Peace pact ends war in Horn of Africa
After two years of trench warfare, tens of thousands of deaths and a fortune in military spending, a peace pact has been sealed in the Horn of Africa. The prime ministers of Ethiopia and Eritrea signed an agreement yesterday to end their bloody dispute over a strip of ill-defined border land.
After two years of trench warfare, tens of thousands of deaths and a fortune in military spending, a peace pact has been sealed in the Horn of Africa. The prime ministers of Ethiopia and Eritrea signed an agreement yesterday to end their bloody dispute over a strip of ill-defined border land.
The deal, signed in the Algerian capital, Algiers, was brokered by the Organisation of African Unity and the United States. The lines of the disputed border will now be decided by an international commission composed of representatives from both countries and an independent chairman.

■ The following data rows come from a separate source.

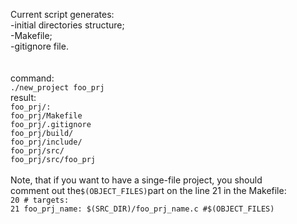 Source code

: Current script generates: <br>
-initial directories structure; <br>
-Makefile; <br>
-gitignore file. <br>
<br>
<br>command:
<br>
<code>./new_project foo_prj</code>
<br>result:
<br>
<code>foo_prj/:</code>
<br>
<code>foo_prj/Makefile</code>
<br>
<code>foo_prj/.gitignore</code>
<br>
<code>foo_prj/build/</code>
<br>
<code>foo_prj/include/</code>
<br>
<code>foo_prj/src/</code>
<br>
<code>foo_prj/src/foo_prj</code>
<br>
<br>
Note, that if you want to have a singe-file project, you should
<br>
comment out the<code>$(OBJECT_FILES)</code>part on the line 21
in the Makefile:
<br>
<code>20  # targets:</code><br>
<code>21  foo_prj_name: $(SRC_DIR)/foo_prj_name.c #$(OBJECT_FILES)
</code>
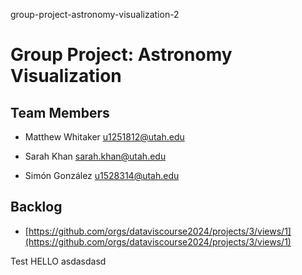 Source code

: group-project-astronomy-visualization-2

# Group Project: Astronomy Visualization

## Team Members

- Matthew Whitaker u1251812@utah.edu

- Sarah Khan sarah.khan@utah.edu

- Simón González u1528314@utah.edu

## Backlog

- [https://github.com/orgs/dataviscourse2024/projects/3/views/1](https://github.com/orgs/dataviscourse2024/projects/3/views/1)

Test HELLO
asdasdasd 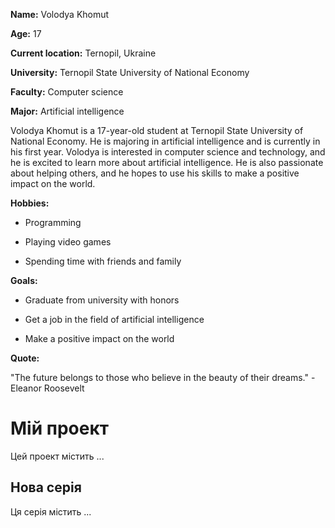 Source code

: **Name:** Volodya Khomut 

**Age:** 17

**Current location:** Ternopil, Ukraine

**University:** Ternopil State University of National Economy

**Faculty:** Computer science

**Major:** Artificial intelligence


Volodya Khomut is a 17-year-old student at Ternopil State University of National Economy. He is majoring in artificial intelligence and is currently in his first year. Volodya is interested in computer science and technology, and he is excited to learn more about artificial intelligence. He is also passionate about helping others, and he hopes to use his skills to make a positive impact on the world.


**Hobbies:**


* Programming
  
* Playing video games
  
* Spending time with friends and family


**Goals:**


* Graduate from university with honors
  
* Get a job in the field of artificial intelligence
  
* Make a positive impact on the world
  

**Quote:**


"The future belongs to those who believe in the beauty of their dreams." - Eleanor Roosevelt
# Мій проект

Цей проект містить ...

## Нова серія

Ця серія містить ...
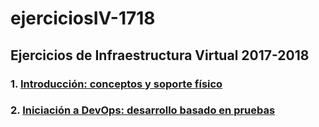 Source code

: # ejerciciosIV-1718

## Ejercicios de Infraestructura Virtual 2017-2018

### 1. [Introducción: conceptos y soporte físico](https://github.com/alvaromgs/ejerciciosIV-1718/blob/master/tema1.md)

### 2. [Iniciación a DevOps: desarrollo basado en pruebas](https://github.com/alvaromgs/ejerciciosIV-1718/blob/master/tema2.md)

About 4,200 United Nations troops, mostly Dutch and Canadian, will keep the peace along the former front line.
A skirmish in mid-1998 blew up into a full-scale war characterised by First World War-style trench combat. The fighting came to an end last June after a sweeping Ethiopian offensive drove Eritrean troops from all disputed areas along their 620-mile common border.
Neither side has disclosed casualty figures but US estimates put the number of war dead at between 50,000 and 100,000.